Data extracts:
Content starts
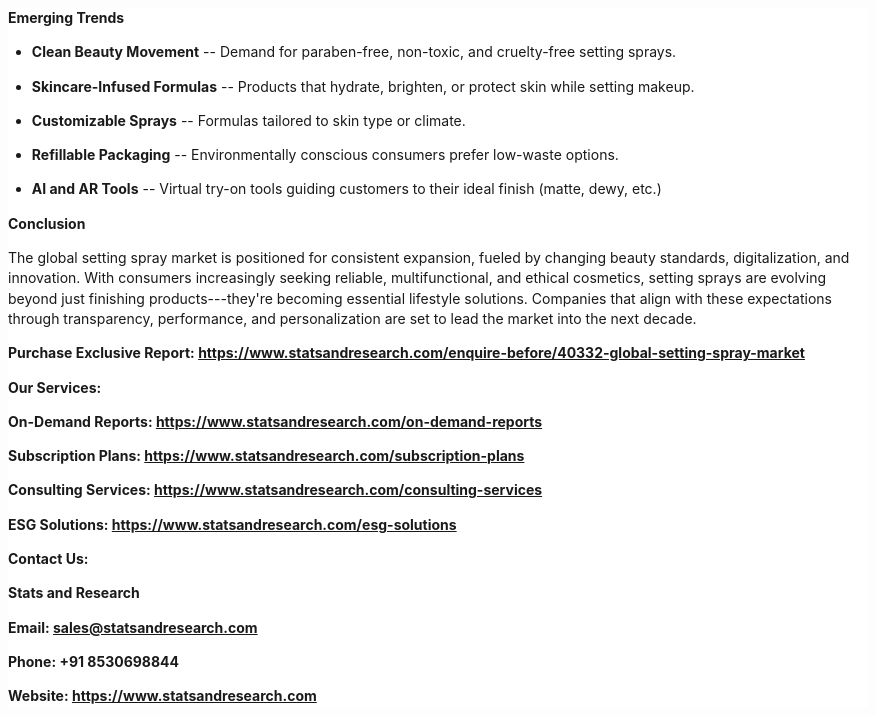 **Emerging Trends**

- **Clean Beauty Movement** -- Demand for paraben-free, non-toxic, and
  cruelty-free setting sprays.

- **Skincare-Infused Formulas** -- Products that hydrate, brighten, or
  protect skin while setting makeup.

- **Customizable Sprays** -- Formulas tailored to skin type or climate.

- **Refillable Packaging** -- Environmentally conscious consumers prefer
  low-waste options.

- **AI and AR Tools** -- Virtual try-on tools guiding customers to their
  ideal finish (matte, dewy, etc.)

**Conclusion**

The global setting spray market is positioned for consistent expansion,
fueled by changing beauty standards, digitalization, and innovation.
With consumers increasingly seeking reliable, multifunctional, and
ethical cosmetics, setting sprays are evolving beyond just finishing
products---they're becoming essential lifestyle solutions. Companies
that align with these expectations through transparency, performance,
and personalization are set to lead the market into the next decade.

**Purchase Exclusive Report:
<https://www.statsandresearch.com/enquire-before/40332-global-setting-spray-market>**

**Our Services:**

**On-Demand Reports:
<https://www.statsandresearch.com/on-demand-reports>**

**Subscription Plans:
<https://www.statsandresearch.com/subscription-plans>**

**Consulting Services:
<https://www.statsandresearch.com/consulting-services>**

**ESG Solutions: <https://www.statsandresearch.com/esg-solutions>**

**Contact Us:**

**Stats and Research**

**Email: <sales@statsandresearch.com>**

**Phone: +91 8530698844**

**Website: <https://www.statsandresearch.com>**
Content ends
Content starts
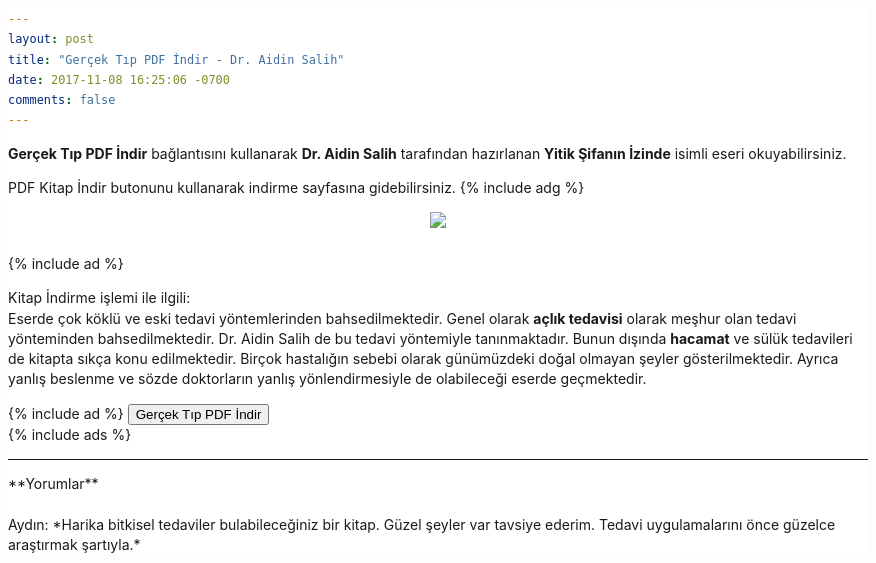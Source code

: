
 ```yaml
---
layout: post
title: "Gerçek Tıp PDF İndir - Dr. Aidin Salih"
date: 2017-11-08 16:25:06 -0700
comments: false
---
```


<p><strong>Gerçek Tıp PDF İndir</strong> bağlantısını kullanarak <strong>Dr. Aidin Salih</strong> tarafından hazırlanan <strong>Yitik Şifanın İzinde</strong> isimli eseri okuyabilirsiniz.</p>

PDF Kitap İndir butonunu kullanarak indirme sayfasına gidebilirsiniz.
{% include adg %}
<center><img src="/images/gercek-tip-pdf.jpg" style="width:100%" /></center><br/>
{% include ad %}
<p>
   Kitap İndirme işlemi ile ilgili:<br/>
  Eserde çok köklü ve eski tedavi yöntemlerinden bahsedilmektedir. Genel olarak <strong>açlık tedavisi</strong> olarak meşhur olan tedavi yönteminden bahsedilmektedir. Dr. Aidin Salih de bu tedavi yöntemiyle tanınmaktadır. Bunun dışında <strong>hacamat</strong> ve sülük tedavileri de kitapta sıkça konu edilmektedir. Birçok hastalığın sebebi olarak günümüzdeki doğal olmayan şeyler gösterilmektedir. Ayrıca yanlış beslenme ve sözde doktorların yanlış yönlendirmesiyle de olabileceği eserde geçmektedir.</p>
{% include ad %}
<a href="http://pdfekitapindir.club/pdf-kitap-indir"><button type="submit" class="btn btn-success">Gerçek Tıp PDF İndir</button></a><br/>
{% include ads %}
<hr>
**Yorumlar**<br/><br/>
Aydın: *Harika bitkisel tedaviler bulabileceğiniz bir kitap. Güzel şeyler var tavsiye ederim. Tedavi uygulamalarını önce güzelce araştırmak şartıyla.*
Content ends
Work order: Looking at the records above, count the lines where the word "Formulas" appears. State only the number.

Expected output: 2